The railway line from Russia through Lithuania to the Russian exclave is an important lifeline for the area where approximately 950,000 people live.
Governor Anton Alichanov told the RIA Novosti news agency that only 40 to 50 percent of the normal flow of goods can be transported to Kaliningrad due to the blockade of Lithuania. According to him, this is strangling the region economically.
There is a route across the Baltic Sea from the port of Ust-Luga west of Saint Petersburg to Baltiesk in the exclave. There are four ferries on the approximately 900-kilometre route and there should be more, according to the authorities. If Kaliningrad is completely closed off by Lithuania and Poland, as many as twenty ferries may be needed.
Russia has been expanding maritime transport options to the exclave for some time now. Early this year, a 200-meter-long “fuel truck and train ferry” built in Turkey, the Marshal Rokossovsky, arrived in Baltiesk.

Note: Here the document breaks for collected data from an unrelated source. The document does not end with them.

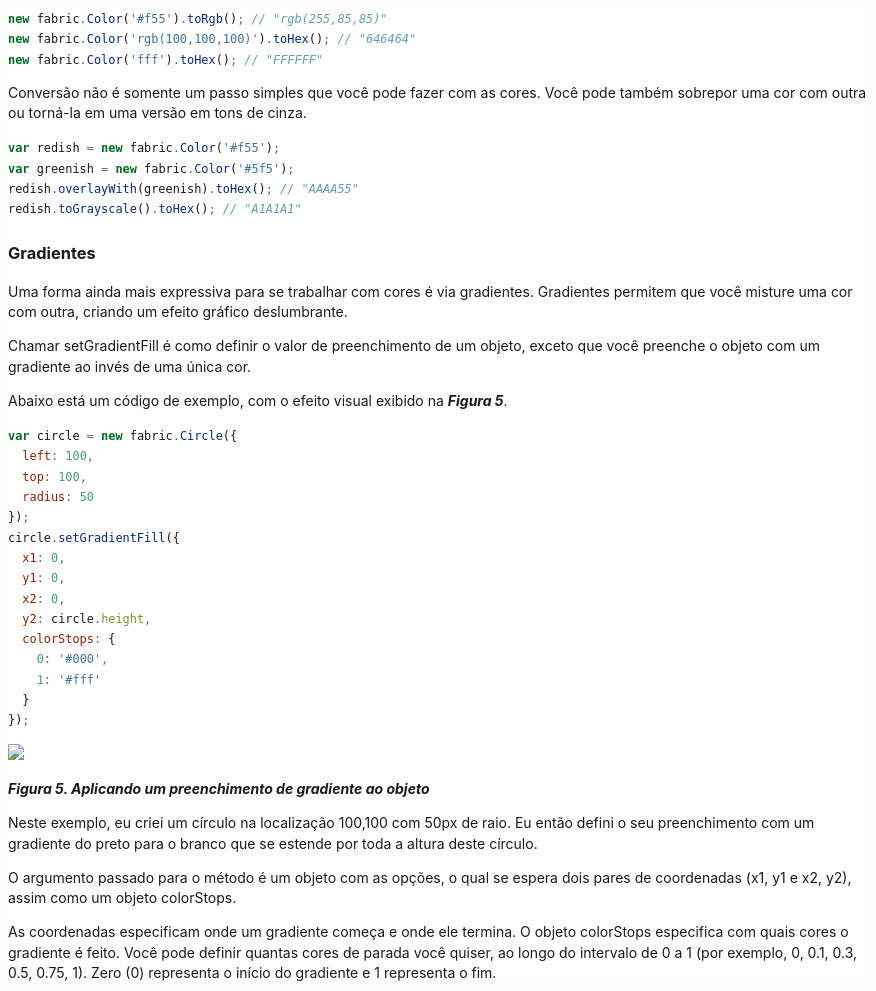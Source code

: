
 ```javascript
new fabric.Color('#f55').toRgb(); // "rgb(255,85,85)"
new fabric.Color('rgb(100,100,100)').toHex(); // "646464"
new fabric.Color('fff').toHex(); // "FFFFFF"
```

Conversão não é somente um passo simples que você pode fazer com as cores. Você pode também sobrepor uma cor com outra ou torná-la em uma versão em tons de cinza.

```javascript
var redish = new fabric.Color('#f55');
var greenish = new fabric.Color('#5f5');
redish.overlayWith(greenish).toHex(); // "AAAA55"
redish.toGrayscale().toHex(); // "A1A1A1"
```


### Gradientes

Uma forma ainda mais expressiva para se trabalhar com cores é via gradientes. Gradientes permitem que você misture uma cor com outra, criando um efeito gráfico deslumbrante.

Chamar setGradientFill é como definir o valor de preenchimento de um objeto, exceto que você preenche o objeto com um gradiente ao invés de uma única cor. 

Abaixo está um código de exemplo, com o efeito visual exibido na ***Figura 5***.

```javascript
var circle = new fabric.Circle({
  left: 100,
  top: 100,
  radius: 50
});
circle.setGradientFill({
  x1: 0,
  y1: 0,
  x2: 0,
  y2: circle.height,
  colorStops: {
    0: '#000',
    1: '#fff'
  }
});
```

<img src="https://raw.github.com/rodrigopandini/articles-fabric.js/master/assets/img/part_2/img05.png">

***Figura 5. Aplicando um preenchimento de gradiente ao objeto***

Neste exemplo, eu criei um círculo na localização 100,100 com 50px de raio. Eu então defini o seu preenchimento com um gradiente do preto para o branco que se estende por toda a altura deste círculo.

O argumento passado para o método é um objeto com as opções, o qual se espera dois pares de coordenadas (x1, y1 e x2, y2), assim como um objeto colorStops. 

As coordenadas especificam onde um gradiente começa e onde ele termina. O objeto colorStops especifica com quais cores o gradiente é feito. Você pode definir quantas cores de parada você quiser, ao longo do intervalo de 0 a 1 (por exemplo, 0, 0.1, 0.3, 0.5, 0.75, 1). Zero (0) representa o início do gradiente e 1 representa o fim.
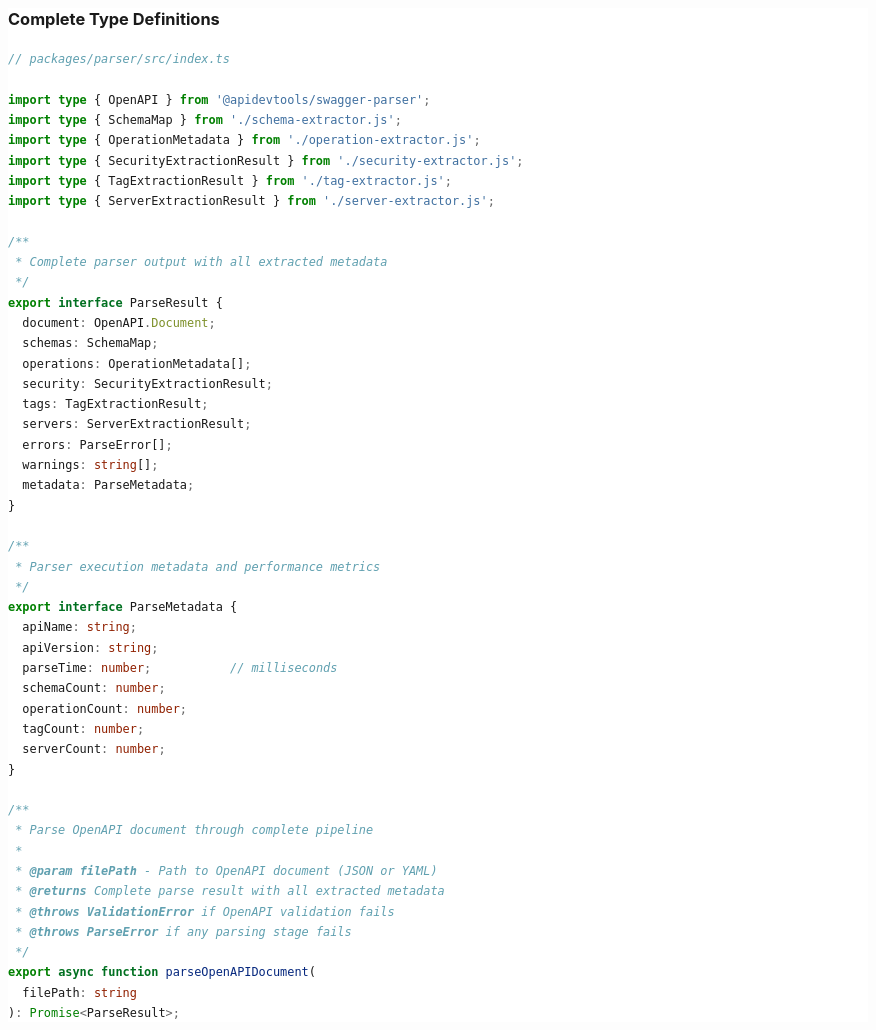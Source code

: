 ### Complete Type Definitions

```typescript
// packages/parser/src/index.ts

import type { OpenAPI } from '@apidevtools/swagger-parser';
import type { SchemaMap } from './schema-extractor.js';
import type { OperationMetadata } from './operation-extractor.js';
import type { SecurityExtractionResult } from './security-extractor.js';
import type { TagExtractionResult } from './tag-extractor.js';
import type { ServerExtractionResult } from './server-extractor.js';

/**
 * Complete parser output with all extracted metadata
 */
export interface ParseResult {
  document: OpenAPI.Document;
  schemas: SchemaMap;
  operations: OperationMetadata[];
  security: SecurityExtractionResult;
  tags: TagExtractionResult;
  servers: ServerExtractionResult;
  errors: ParseError[];
  warnings: string[];
  metadata: ParseMetadata;
}

/**
 * Parser execution metadata and performance metrics
 */
export interface ParseMetadata {
  apiName: string;
  apiVersion: string;
  parseTime: number;           // milliseconds
  schemaCount: number;
  operationCount: number;
  tagCount: number;
  serverCount: number;
}

/**
 * Parse OpenAPI document through complete pipeline
 *
 * @param filePath - Path to OpenAPI document (JSON or YAML)
 * @returns Complete parse result with all extracted metadata
 * @throws ValidationError if OpenAPI validation fails
 * @throws ParseError if any parsing stage fails
 */
export async function parseOpenAPIDocument(
  filePath: string
): Promise<ParseResult>;
```
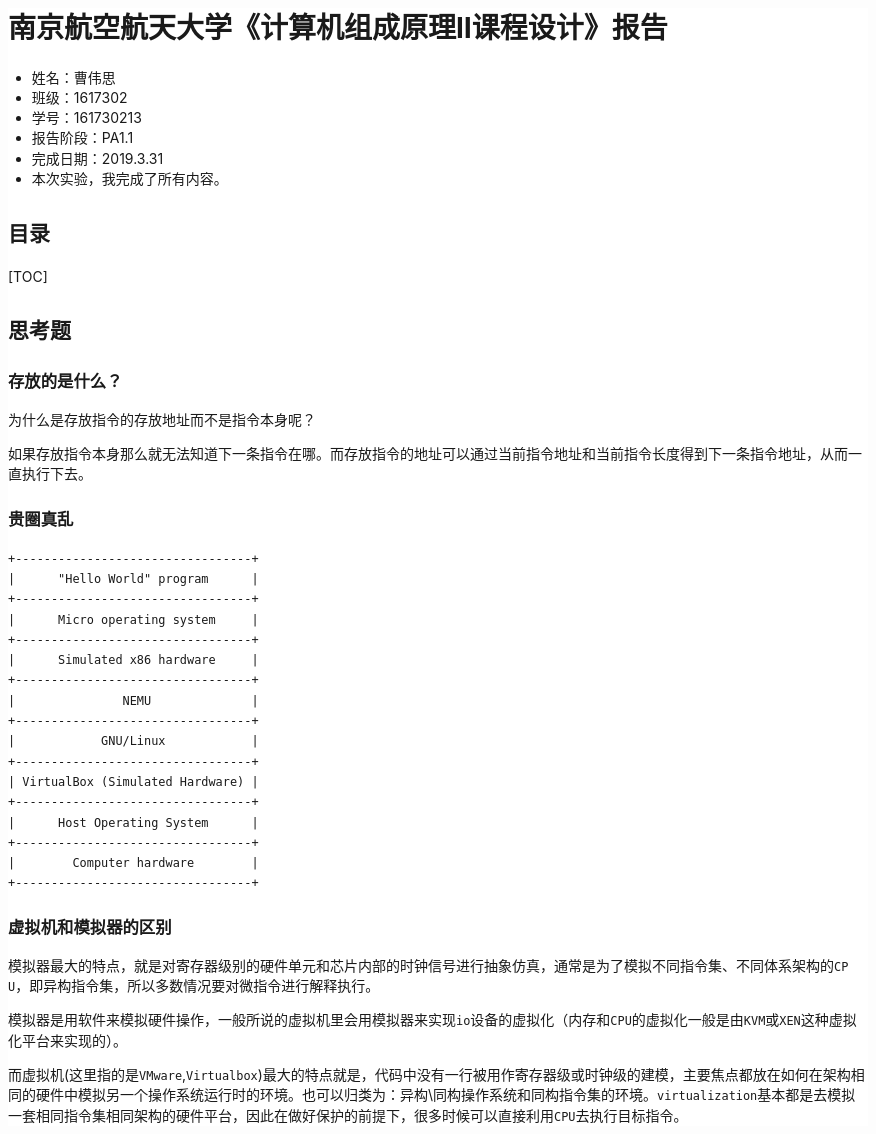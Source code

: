 # 南京航空航天大学《计算机组成原理Ⅱ课程设计》报告

* 姓名：曹伟思
* 班级：1617302
* 学号：161730213
* 报告阶段：PA1.1
* 完成日期：2019.3.31
* 本次实验，我完成了所有内容。

## 目录

[TOC]

## 思考题

### 存放的是什么？

为什么是存放指令的存放地址而不是指令本身呢？

如果存放指令本身那么就无法知道下一条指令在哪。而存放指令的地址可以通过当前指令地址和当前指令长度得到下一条指令地址，从而一直执行下去。

### 贵圈真乱

```
+---------------------------------+ 
|      "Hello World" program      |
+---------------------------------+
|      Micro operating system     |
+---------------------------------+ 
|      Simulated x86 hardware     |
+---------------------------------+ 
|               NEMU              |
+---------------------------------+ 
|            GNU/Linux            |
+---------------------------------+ 
| VirtualBox (Simulated Hardware) |
+---------------------------------+ 
|      Host Operating System      |
+---------------------------------+ 
|        Computer hardware        |
+---------------------------------+
```

### 虚拟机和模拟器的区别

模拟器最大的特点，就是对寄存器级别的硬件单元和芯片内部的时钟信号进行抽象仿真，通常是为了模拟不同指令集、不同体系架构的`CPU`，即异构指令集，所以多数情况要对微指令进行解释执行。

模拟器是用软件来模拟硬件操作，一般所说的虚拟机里会用模拟器来实现`io`设备的虚拟化（内存和`CPU`的虚拟化一般是由`KVM`或`XEN`这种虚拟化平台来实现的）。

而虚拟机(这里指的是`VMware`,`Virtualbox`)最大的特点就是，代码中没有一行被用作寄存器级或时钟级的建模，主要焦点都放在如何在架构相同的硬件中模拟另一个操作系统运行时的环境。也可以归类为：异构\同构操作系统和同构指令集的环境。`virtualization`基本都是去模拟一套相同指令集相同架构的硬件平台，因此在做好保护的前提下，很多时候可以直接利用`CPU`去执行目标指令。
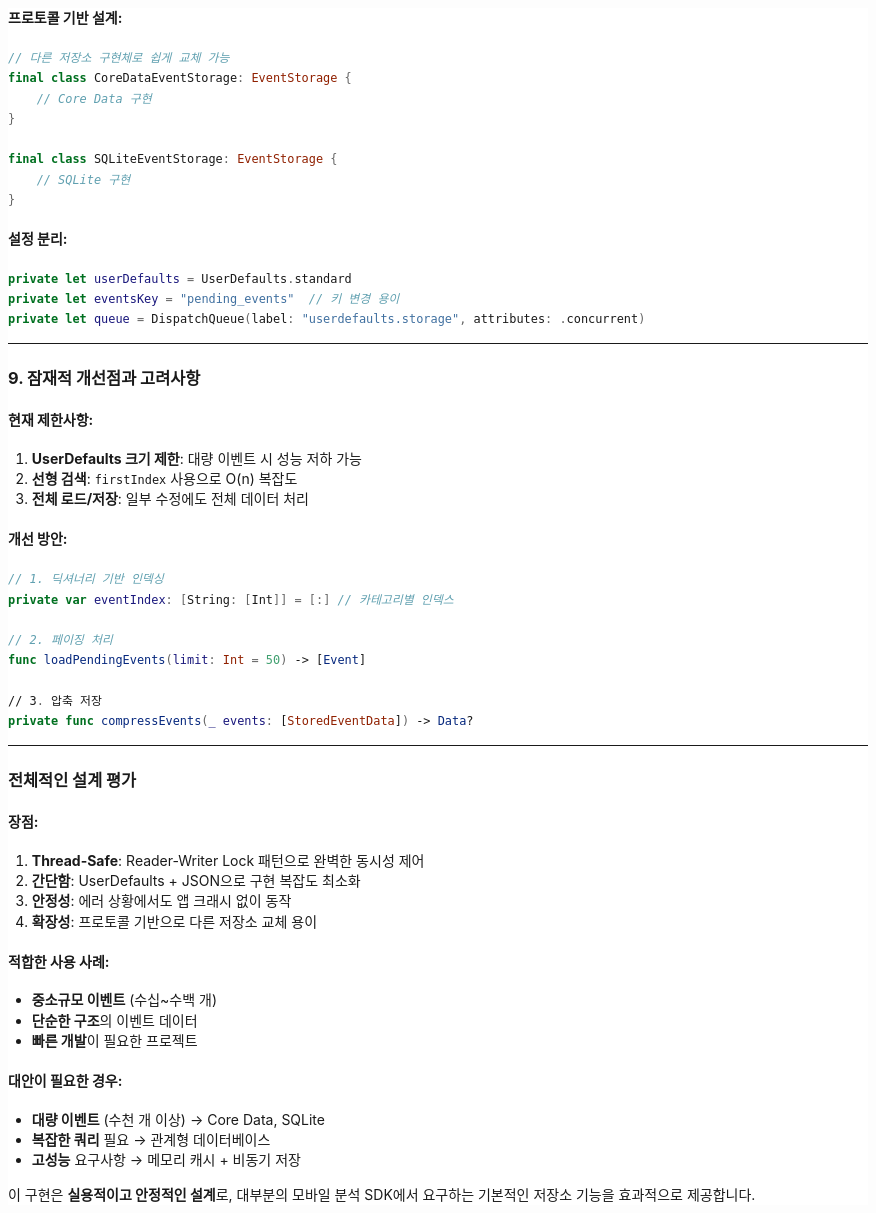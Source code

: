 #### **프로토콜 기반 설계:**
```swift
// 다른 저장소 구현체로 쉽게 교체 가능
final class CoreDataEventStorage: EventStorage {
    // Core Data 구현
}

final class SQLiteEventStorage: EventStorage {
    // SQLite 구현  
}
```

#### **설정 분리:**
```swift
private let userDefaults = UserDefaults.standard
private let eventsKey = "pending_events"  // 키 변경 용이
private let queue = DispatchQueue(label: "userdefaults.storage", attributes: .concurrent)
```

---

### **9. 잠재적 개선점과 고려사항**

#### **현재 제한사항:**
1. **UserDefaults 크기 제한**: 대량 이벤트 시 성능 저하 가능
2. **선형 검색**: `firstIndex` 사용으로 O(n) 복잡도
3. **전체 로드/저장**: 일부 수정에도 전체 데이터 처리

#### **개선 방안:**
```swift
// 1. 딕셔너리 기반 인덱싱
private var eventIndex: [String: [Int]] = [:] // 카테고리별 인덱스

// 2. 페이징 처리
func loadPendingEvents(limit: Int = 50) -> [Event]

// 3. 압축 저장
private func compressEvents(_ events: [StoredEventData]) -> Data?
```

---

### **전체적인 설계 평가**

#### **장점:**
1. **Thread-Safe**: Reader-Writer Lock 패턴으로 완벽한 동시성 제어
2. **간단함**: UserDefaults + JSON으로 구현 복잡도 최소화
3. **안정성**: 에러 상황에서도 앱 크래시 없이 동작
4. **확장성**: 프로토콜 기반으로 다른 저장소 교체 용이

#### **적합한 사용 사례:**
- **중소규모 이벤트** (수십~수백 개)
- **단순한 구조**의 이벤트 데이터
- **빠른 개발**이 필요한 프로젝트

#### **대안이 필요한 경우:**
- **대량 이벤트** (수천 개 이상) → Core Data, SQLite
- **복잡한 쿼리** 필요 → 관계형 데이터베이스
- **고성능** 요구사항 → 메모리 캐시 + 비동기 저장

이 구현은 **실용적이고 안정적인 설계**로, 대부분의 모바일 분석 SDK에서 요구하는 기본적인 저장소 기능을 효과적으로 제공합니다.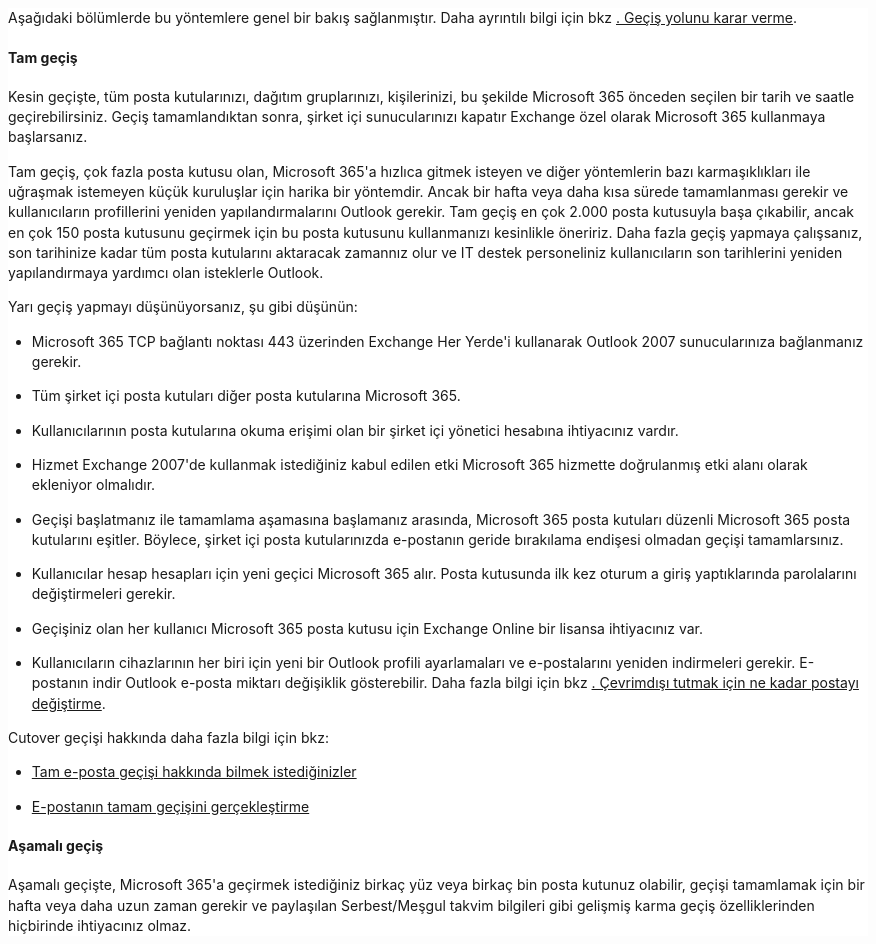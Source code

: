 Aşağıdaki bölümlerde bu yöntemlere genel bir bakış sağlanmıştır. Daha ayrıntılı bilgi için bkz [. Geçiş yolunu karar verme](https://support.office.com/article/Decide-on-a-migration-path-0d4f2396-9cef-43b8-9bd6-306d01df1e27). 
  
#### <a name="cutover-migration"></a>Tam geçiş

Kesin geçişte, tüm posta kutularınızı, dağıtım gruplarınızı, kişilerinizi, bu şekilde Microsoft 365 önceden seçilen bir tarih ve saatle geçirebilirsiniz. Geçiş tamamlandıktan sonra, şirket içi sunucularınızı kapatır Exchange özel olarak Microsoft 365 kullanmaya başlarsanız.
  
Tam geçiş, çok fazla posta kutusu olan, Microsoft 365'a hızlıca gitmek isteyen ve diğer yöntemlerin bazı karmaşıklıkları ile uğraşmak istemeyen küçük kuruluşlar için harika bir yöntemdir. Ancak bir hafta veya daha kısa sürede tamamlanması gerekir ve kullanıcıların profillerini yeniden yapılandırmalarını Outlook gerekir. Tam geçiş en çok 2.000 posta kutusuyla başa çıkabilir, ancak en çok 150 posta kutusunu geçirmek için bu posta kutusunu kullanmanızı kesinlikle öneririz. Daha fazla geçiş yapmaya çalışsanız, son tarihinize kadar tüm posta kutularını aktaracak zamannız olur ve IT destek personeliniz kullanıcıların son tarihlerini yeniden yapılandırmaya yardımcı olan isteklerle Outlook.
  
Yarı geçiş yapmayı düşünüyorsanız, şu gibi düşünün:
  
- Microsoft 365 TCP bağlantı noktası 443 üzerinden Exchange Her Yerde'i kullanarak Outlook 2007 sunucularınıza bağlanmanız gerekir.
    
- Tüm şirket içi posta kutuları diğer posta kutularına Microsoft 365.
    
- Kullanıcılarının posta kutularına okuma erişimi olan bir şirket içi yönetici hesabına ihtiyacınız vardır.
    
- Hizmet Exchange 2007'de kullanmak istediğiniz kabul edilen etki Microsoft 365 hizmette doğrulanmış etki alanı olarak ekleniyor olmalıdır.
    
- Geçişi başlatmanız ile tamamlama aşamasına başlamanız arasında, Microsoft 365 posta kutuları düzenli Microsoft 365 posta kutularını eşitler. Böylece, şirket içi posta kutularınızda e-postanın geride bırakılama endişesi olmadan geçişi tamamlarsınız.
    
- Kullanıcılar hesap hesapları için yeni geçici Microsoft 365 alır. Posta kutusunda ilk kez oturum a giriş yaptıklarında parolalarını değiştirmeleri gerekir.
    
- Geçişiniz olan her kullanıcı Microsoft 365 posta kutusu için Exchange Online bir lisansa ihtiyacınız var.
    
- Kullanıcıların cihazlarının her biri için yeni bir Outlook profili ayarlamaları ve e-postalarını yeniden indirmeleri gerekir. E-postanın indir Outlook e-posta miktarı değişiklik gösterebilir. Daha fazla bilgi için bkz [. Çevrimdışı tutmak için ne kadar postayı değiştirme](https://support.office.com/article/Change-how-much-mail-to-keep-offline-f3a1251c-6dd5-4208-aef9-7c8c9522d633?ui=en-US&amp;rs=en-US&amp;ad=US&amp;fromAR=1).
    
Cutover geçişi hakkında daha fazla bilgi için bkz:
  
- [Tam e-posta geçişi hakkında bilmek istediğinizler](https://support.office.com/article/What-you-need-to-know-about-a-cutover-email-migration-to-Office-365-961978ef-f434-472d-a811-1801733869da)
    
- [E-postanın tamam geçişini gerçekleştirme](https://support.office.com/article/Perform-a-cutover-migration-of-email-to-Office-365-9496e93c-1e59-41a8-9bb3-6e8df0cd81b4)
    
#### <a name="staged-migration"></a>Aşamalı geçiş

Aşamalı geçişte, Microsoft 365'a geçirmek istediğiniz birkaç yüz veya birkaç bin posta kutunuz olabilir, geçişi tamamlamak için bir hafta veya daha uzun zaman gerekir ve paylaşılan Serbest/Meşgul takvim bilgileri gibi gelişmiş karma geçiş özelliklerinden hiçbirinde ihtiyacınız olmaz.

According to a spokesman for the governor, many companies have already started preparing for a possible closure of the land border. By 2021, 40 percent of all goods destined for Kaliningrad would have been shipped by sea. But a lot of investments are still needed in the port of Baltiesk. Alikhanov is counting on help from the federal government in Moscow.
The Kremlin is furious about the blockade. The National Security Council is holding a meeting in Kaliningrad, but it is said to have been scheduled before the blockade. The ambassador of the EU in Moscow was summoned on Tuesday.